3. BEOORDELING VAN HET EERSTE MIDDEL

3.1. Het middel bevat de klacht dat het Hof ten onrechte, althans ontoereikend gemotiveerd, heeft belet dat een ter terechtzitting gehoorde getuige door de verdediging gestelde vragen beantwoordde.

3.2. Aan de verdachte is onder 1 tenlastegelegd dat:
“hij op of omstreeks 27 december 1997 te Beuningen, door geweld of een andere feitelijkheid en/of bedreiging met geweld of een andere feitelijkheid [het slachtoffer] heeft gedwongen tot het ondergaan van handelingen die (mede) bestonden uit het seksueel binnendringen van het lichaam van [dat slachtoffer], te weten het hebben van geslachtsgemeenschap, welk geweld of andere feitelijkheid en/of welke bedreiging met geweld of andere feitelijkheid hierin heeft/hebben bestaan dat verdachte opzettelijk [dat slachtoffer] op bed heeft gegooid/geduwd en/of [dat slachtoffer] (bij haar polsen) heeft vastgehouden en/of op haar is gaan liggen, althans haar heeft belet aan hem te ontkomen en/of verdachte misbruik heeft gemaakt van zijn geestelijke en/of fysieke overwicht.”

3.3. Het proces-verbaal van de terechtzitting in hoger beroep van 19 januari 2001 houdt, voorzover voor de beoordeling van het middel van belang, het volgende in:
– als weergave van het verhoor van de getuige [het slachtoffer]:
“In oktober 1996 maakte ik voor het eerst kennis met [verdachte]. (…) We kregen langzaam een relatie (…). Op 19 december 1997 ben ik getrouwd met [verdachte]. Op 27 december 1997 ging ik in onze woning in Beuningen naar de slaapkamer. [Verdachte] kwam even later op die dag achter mij aan. Ik stond naast het bed. Hij ging achter mij staan, gooide mij op bed, draaide mijn lichaam, hield mij met beide handen bij mijn polsen vast, ging op mij liggen, waardoor ik niet meer weg kon, en deed vervolgens met een hand mijn gele pyjamabroek naar beneden en met zijn benen deed hij die broek verder naar beneden. Vervolgens kwam hij met zijn penis in mijn vagina.
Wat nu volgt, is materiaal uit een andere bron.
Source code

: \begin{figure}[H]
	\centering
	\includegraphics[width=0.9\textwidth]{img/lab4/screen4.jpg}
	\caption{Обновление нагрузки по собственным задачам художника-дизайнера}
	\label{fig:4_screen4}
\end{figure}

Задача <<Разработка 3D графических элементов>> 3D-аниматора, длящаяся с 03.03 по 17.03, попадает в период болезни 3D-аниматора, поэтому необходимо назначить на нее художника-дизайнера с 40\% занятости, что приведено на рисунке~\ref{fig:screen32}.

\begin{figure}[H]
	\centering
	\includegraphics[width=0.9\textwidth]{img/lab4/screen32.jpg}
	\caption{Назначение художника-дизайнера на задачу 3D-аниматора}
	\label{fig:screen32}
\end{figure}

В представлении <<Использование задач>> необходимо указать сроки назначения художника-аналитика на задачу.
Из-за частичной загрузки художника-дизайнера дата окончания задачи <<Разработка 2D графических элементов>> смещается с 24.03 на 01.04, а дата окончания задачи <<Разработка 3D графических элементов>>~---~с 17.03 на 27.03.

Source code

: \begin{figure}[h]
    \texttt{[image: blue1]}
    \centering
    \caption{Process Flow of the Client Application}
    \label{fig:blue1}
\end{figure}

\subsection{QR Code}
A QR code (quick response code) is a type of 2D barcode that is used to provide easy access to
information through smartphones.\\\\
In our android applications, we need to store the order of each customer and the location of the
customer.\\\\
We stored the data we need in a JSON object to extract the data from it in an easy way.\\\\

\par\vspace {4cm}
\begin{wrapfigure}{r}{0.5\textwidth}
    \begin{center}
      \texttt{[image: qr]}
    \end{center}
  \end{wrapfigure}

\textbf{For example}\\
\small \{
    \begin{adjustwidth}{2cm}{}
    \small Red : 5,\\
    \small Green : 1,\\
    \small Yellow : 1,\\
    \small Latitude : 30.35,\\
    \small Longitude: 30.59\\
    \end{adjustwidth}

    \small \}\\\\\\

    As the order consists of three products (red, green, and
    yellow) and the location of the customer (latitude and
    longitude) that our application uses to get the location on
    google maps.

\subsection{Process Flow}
Hij ging met zijn penis uit mijn vagina en kwam met zijn penis schuin in mijn vagina weer naar binnen, waarna hij na een aantal stoten klaar kwam. Ik gilde het uit van de pijn. Ik huilde en kromp in elkaar van de pijn. Ik ervoer dit als een extreme en pijnlijke vorm van gemeenschap hebben. Ik wilde dit niet. In verband hiermee ben ik naar de huisarts en later naar het ziekenhuis gegaan. (…) Er bleek sprake te zijn van een buikwandbreuk. Ik kreeg injecties en pijnstillende middelen. (…) Ik deed aangifte doordat bij mij op 16 februari 1998 abortus is gepleegd.”

– en als de in het middel bedoelde beslissing van het Hof:
“De voorzitter belet (de Hoge Raad leest: Het Hof belet bij monde van de voorzitter) de volgende door de raadsman aan de getuige gestelde vragen.
1. Weet zij wie de vader van het geaborteerde kind was.
2. Heeft zij pijn bij het hebben van gemeenschap.”

3.4. Vooropgesteld moet worden dat het Hof ingevolge art. 293, eerste lid, Sv in verbinding met art. 415 Sv ambtshalve kan beletten dat aan een vraag gesteld door de raadsman gevolg wordt gegeven, ondermeer indien het antwoord daarop voor de beoordeling van de zaak niet relevant is.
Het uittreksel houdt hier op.